Tips from Tony: Roadway Horizontal Curve Signs
If you have a horizontal curve that has a maximum safe advisory speed limit of 30 MPH, which sign should you use?
(MUTCD § 2C.02)
Find the answer at the bottom of the newsletter.

If you have roadway safety questions, please contact:
Anthony Lorenzetti, P.E. - Safety Circuit Rider
(860) 486-5847 or [email protected] .

Innovation Station: EDC-5 Innovations
Click here to learn more about the EDC-5 innovations from the Federal Highway Administration.
Effective Use of Social Media—Public Works Facebook Pages

As of August 2017, two-thirds (67%) of Americans report that they get a least some of their news on social media — with two-in-ten doing so often, according to a new survey from Pew Research Center .

Overall, Facebook outstrips all other social media sites as a source of news. Looking at the population as a whole, Facebook by far still leads every other social media site as a source of news. This is largely due to Facebook's large user base, compared with other platforms, and the fact that most of its users get news on the site.

Some Connecticut public works departments have taken advantage of this opportunity to get information out to their local residents. South Windsor has posted videos they've created that introduce residents to the DPW crew, and they use Facebook to get out information regarding available resources and updates on local construction projects. New Milford has posted drone videos demonstrating how to properly yield, merge, stop and exit from the Still River Drive Roundabout.

Whether you are looking to announce news or items of interest, promote projects or report on progress, Facebook is a great way to share and connect with your community.
City of Meriden's Director of Public Works, Bob Bass, Retiring
Meriden Public Works Director Bob Bass intends to retire in September from a position he has held since 2007. He's been with the City a bit longer, having been hired initially as an associate engineer in 2003.

While Bass might be far from the longest-serving municipal employee, he is certainly up there when it comes to involvement and influence. Most notably, Bass has been in charge of the transformation of the former Hub site into the Meriden Green, a process that accompanied the significant flood control project along Harbor Brook—in other words, Bass has been in charge of the transformation of Meriden's downtown area. The Meriden Green project has earned national recognition.
Mike Gantick, Director of Public Works, South Windsor (left), Bob Bass, Director of Public Works, Meriden (right)

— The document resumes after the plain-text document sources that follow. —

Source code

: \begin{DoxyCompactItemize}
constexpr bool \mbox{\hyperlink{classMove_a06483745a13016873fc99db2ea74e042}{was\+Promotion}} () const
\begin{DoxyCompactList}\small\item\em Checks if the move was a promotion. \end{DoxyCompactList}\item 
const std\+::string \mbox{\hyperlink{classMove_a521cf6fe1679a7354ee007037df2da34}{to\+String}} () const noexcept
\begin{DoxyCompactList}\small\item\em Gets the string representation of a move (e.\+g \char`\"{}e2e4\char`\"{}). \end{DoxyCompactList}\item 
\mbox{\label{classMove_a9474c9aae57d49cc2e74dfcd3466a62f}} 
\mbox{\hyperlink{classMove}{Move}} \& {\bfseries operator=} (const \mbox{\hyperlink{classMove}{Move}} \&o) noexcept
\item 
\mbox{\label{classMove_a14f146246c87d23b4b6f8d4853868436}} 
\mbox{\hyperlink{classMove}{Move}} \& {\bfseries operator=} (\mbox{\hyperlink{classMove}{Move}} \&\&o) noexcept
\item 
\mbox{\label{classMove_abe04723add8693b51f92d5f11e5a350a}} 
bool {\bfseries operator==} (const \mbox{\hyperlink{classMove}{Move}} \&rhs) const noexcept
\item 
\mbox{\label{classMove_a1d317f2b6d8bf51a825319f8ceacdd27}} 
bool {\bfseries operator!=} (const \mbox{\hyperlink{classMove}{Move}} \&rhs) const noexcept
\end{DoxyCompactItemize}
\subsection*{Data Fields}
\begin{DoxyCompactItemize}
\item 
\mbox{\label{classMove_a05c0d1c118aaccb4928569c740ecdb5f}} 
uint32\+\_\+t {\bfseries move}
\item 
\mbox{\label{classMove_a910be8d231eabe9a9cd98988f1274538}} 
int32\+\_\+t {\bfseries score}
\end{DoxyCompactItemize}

Bass said he's been grateful "to give back to my home town. I think I've done a pretty good job."

There appears to be agreement on the assessment.

"Bob has given his heart and soul to the city and leaves quite a legacy with the achievements of all the engineering work that has gone into the flood control that led to the Meriden Green, which is currently the most visible product of his achievements," said David Lowell, the City Council majority leader. "His passion and conviction for his job, for the city are going to be missed."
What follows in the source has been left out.